Theodor Gotthilf Leutwein (9 May 1849 – 13 April 1921) was a German military officer and colonial administrator who served as Landeshauptmann and governor of German South West Africa from 1894 to 1905.

== Life and career ==
Leutwein was born in Strümpfelbrunn in the Grand Duchy of Baden. He joined the Baden Army in 1868, served in the Franco-Prussian War and afterwards was taken over into the Prussian Army. Following several promotions he achieved the rank of major in 1893. In 1894 he replaced Curt von François as commander of the Imperial Schutztruppe for German South West Africa (Imperial Security Troop). His personal goal in the colony was to create "colonialism without bloodshed". During his tenure there, Leutwein created a decentralized administration with three regional centers (Windhoek, Otjimbingwe and Keetmanshoop). The construction of the first railroad between Windhoek and the seaport of Swakopmund was built during his rule. In 1899 he was promoted to lieutenant colonel, rising to the rank of colonel in 1901.

His policies with the native Africans, which he called the "Leutwein System", was a mixture of diplomacy, "divide-and-rule" and military coercion.
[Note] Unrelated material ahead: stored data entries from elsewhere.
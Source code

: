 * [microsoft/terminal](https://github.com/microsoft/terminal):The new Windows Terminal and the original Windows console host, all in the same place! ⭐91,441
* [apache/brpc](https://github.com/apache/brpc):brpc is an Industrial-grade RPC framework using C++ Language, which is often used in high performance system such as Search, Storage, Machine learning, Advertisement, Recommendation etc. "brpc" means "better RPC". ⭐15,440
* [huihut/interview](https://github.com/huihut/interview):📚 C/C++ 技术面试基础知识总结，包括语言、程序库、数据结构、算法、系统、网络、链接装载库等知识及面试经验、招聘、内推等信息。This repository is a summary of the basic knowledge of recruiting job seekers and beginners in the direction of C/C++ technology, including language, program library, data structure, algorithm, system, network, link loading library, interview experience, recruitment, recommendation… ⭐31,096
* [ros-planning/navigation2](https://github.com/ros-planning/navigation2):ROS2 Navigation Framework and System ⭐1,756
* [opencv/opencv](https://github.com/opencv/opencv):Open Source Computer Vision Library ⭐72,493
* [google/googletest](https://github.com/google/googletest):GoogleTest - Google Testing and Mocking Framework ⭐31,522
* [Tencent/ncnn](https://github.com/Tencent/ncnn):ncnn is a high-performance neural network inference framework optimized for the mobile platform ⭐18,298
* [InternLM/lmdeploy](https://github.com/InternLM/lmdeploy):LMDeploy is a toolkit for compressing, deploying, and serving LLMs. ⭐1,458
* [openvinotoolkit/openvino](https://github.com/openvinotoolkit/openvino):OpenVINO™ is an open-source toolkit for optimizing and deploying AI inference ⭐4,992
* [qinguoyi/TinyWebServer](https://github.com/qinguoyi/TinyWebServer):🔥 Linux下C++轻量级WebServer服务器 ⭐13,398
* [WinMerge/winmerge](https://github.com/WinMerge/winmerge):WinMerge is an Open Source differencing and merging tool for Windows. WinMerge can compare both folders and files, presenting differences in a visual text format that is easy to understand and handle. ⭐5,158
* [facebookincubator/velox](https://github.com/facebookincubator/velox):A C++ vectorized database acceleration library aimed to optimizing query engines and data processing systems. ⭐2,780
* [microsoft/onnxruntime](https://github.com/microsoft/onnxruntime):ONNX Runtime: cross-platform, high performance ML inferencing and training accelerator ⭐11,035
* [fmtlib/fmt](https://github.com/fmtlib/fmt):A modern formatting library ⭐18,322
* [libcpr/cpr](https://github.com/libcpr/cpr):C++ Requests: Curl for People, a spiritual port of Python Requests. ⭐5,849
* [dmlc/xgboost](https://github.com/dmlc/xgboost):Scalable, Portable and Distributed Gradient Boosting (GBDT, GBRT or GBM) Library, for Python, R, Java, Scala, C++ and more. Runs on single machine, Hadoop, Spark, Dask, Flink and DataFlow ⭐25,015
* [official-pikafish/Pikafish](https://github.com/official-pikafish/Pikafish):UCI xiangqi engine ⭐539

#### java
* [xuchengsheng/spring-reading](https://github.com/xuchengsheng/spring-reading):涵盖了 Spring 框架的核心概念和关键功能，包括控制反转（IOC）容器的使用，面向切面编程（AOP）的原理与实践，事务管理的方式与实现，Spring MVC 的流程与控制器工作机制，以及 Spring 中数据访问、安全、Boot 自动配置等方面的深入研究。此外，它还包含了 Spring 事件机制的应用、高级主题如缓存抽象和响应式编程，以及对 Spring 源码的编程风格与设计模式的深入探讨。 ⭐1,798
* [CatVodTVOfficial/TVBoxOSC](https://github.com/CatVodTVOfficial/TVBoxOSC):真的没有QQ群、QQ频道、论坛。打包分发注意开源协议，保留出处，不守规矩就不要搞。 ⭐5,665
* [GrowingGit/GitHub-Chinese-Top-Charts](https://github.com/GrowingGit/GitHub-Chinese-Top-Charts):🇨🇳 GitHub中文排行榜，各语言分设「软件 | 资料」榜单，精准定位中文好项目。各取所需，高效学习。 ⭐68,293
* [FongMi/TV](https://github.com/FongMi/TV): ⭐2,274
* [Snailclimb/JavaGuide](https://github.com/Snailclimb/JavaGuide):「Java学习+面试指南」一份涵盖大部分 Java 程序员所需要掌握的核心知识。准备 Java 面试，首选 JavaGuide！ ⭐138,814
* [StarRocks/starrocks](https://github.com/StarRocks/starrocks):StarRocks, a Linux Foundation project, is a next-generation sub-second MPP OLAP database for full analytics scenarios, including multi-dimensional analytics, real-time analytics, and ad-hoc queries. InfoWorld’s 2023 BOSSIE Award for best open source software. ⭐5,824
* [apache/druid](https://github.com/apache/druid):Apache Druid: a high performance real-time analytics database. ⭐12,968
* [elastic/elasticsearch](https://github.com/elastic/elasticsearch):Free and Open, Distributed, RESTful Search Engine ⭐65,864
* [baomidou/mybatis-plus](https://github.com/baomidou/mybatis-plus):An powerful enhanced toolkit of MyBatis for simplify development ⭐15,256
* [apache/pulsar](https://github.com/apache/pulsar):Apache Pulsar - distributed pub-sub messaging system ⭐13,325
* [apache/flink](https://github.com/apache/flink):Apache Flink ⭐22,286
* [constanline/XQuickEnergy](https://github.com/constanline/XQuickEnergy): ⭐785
His relationship with the indigenous Nama and Herero tribes were tenuous at best. Conversely, he was often criticized by German colonists as being too lenient with the Africans. In 1904 an uprising by the Herero was the beginning of the end of his colonial leadership. Soon after the uprising began Wilhelm II replaced Leutwein with the notorious General Lothar von Trotha. In May 1904 he admitted that the Germans had not taken one Herero prisoner, following an inquiry by the SDAP Reichstag deputy August Bebel.

In 1906, Leutwein published a memoir, "Elf Jahre als Gouverneur in Deutsch-Südwestafrika" ("Eleven Years as Governor in German South West Africa"), a historical account of his career in German Southwest Africa. He died in Freiburg.